Section 6. Contingent Nonforfeiture Benefit Upon Lapse
- This section does not apply to life insurance policies or riders containing accelerated long-term care benefits.
- The insurer shall provide a contingent nonforfeiture benefit upon lapse every time an insurer increases the premium rates to a level which results in a cumulative increase of the annual premium equal to or exceeding the percentage of the insured’s initial annual premium set forth in Appendix A, based on the insured’s issue age, and the policy or certificate lapses within 120 days of the due date of the premium so increased. Unless otherwise required, policyholders shall be notified at least 90 days prior to the due date of the premium reflecting the rate increase.

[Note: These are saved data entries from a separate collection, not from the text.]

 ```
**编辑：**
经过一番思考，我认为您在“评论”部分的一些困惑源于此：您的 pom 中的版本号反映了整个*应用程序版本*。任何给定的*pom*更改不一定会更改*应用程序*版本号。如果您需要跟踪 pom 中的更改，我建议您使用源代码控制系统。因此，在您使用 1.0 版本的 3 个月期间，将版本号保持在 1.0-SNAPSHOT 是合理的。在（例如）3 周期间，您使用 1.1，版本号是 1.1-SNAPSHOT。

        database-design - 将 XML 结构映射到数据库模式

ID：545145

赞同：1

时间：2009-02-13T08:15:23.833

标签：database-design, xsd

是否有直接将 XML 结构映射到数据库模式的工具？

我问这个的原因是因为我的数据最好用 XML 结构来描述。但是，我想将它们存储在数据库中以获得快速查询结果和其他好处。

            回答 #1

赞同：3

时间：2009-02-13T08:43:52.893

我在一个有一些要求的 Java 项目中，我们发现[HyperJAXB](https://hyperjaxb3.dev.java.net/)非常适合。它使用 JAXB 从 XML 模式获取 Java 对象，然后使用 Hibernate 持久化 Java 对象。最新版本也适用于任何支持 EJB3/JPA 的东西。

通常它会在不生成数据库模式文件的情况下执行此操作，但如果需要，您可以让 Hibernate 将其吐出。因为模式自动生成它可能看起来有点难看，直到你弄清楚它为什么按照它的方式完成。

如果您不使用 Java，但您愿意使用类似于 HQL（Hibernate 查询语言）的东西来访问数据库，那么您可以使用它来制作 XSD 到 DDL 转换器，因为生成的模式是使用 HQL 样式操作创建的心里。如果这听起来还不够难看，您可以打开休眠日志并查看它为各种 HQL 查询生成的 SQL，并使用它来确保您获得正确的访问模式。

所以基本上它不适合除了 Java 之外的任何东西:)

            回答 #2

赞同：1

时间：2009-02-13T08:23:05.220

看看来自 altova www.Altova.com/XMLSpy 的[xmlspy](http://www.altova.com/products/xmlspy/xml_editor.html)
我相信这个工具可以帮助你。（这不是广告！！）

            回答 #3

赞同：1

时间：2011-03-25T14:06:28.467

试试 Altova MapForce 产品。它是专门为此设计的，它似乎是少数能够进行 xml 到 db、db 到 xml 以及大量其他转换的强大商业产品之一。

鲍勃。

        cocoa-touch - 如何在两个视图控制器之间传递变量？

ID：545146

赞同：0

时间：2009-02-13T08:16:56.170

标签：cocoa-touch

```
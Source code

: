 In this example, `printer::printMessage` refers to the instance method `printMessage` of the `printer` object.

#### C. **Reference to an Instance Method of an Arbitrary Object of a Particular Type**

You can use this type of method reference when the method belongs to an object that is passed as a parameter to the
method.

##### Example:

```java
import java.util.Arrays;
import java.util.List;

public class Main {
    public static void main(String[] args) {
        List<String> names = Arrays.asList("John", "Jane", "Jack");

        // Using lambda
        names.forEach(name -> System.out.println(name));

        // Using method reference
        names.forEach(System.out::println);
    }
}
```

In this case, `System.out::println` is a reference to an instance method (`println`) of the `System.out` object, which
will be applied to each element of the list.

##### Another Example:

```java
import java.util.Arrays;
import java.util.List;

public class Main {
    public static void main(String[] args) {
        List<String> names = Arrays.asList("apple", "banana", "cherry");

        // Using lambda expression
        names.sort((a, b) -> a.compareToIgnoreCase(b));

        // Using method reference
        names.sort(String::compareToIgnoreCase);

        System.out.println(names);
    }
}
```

- Benefits continued as contingent nonforfeiture benefits upon lapse are described in this subsection:
- For purposes of this subsection, “attained age rating” is defined as a schedule of premiums starting from the issue date which increases age at least one percent per year prior to age 50 and at least three percent per year beyond age 50.
- For purposes of this subsection, the contingent nonforfeiture benefit shall be for a shortened benefit period providing paid-up long-term care insurance coverage after lapse. The same benefits (amounts and frequency in effect at the time of lapse but not increased thereafter) will be payable for a qualifying claim, but the lifetime maximum dollars or days of benefits shall be determined as specified in paragraph 3.
- The standard nonforfeiture credit will be equal to 100% of the sum of all premiums paid, including the premiums paid prior to any changes in benefits. The insurer may offer additional shortened benefit period options, as long as the benefits for each duration equal or exceed the standard nonforfeiture credit for that duration. However, the minimum nonforfeiture credit shall not be less than 30 times the daily nursing home benefit at the time of lapse. In either event, the calculation of the nonforfeiture credit is subject to the limitation of subsection D.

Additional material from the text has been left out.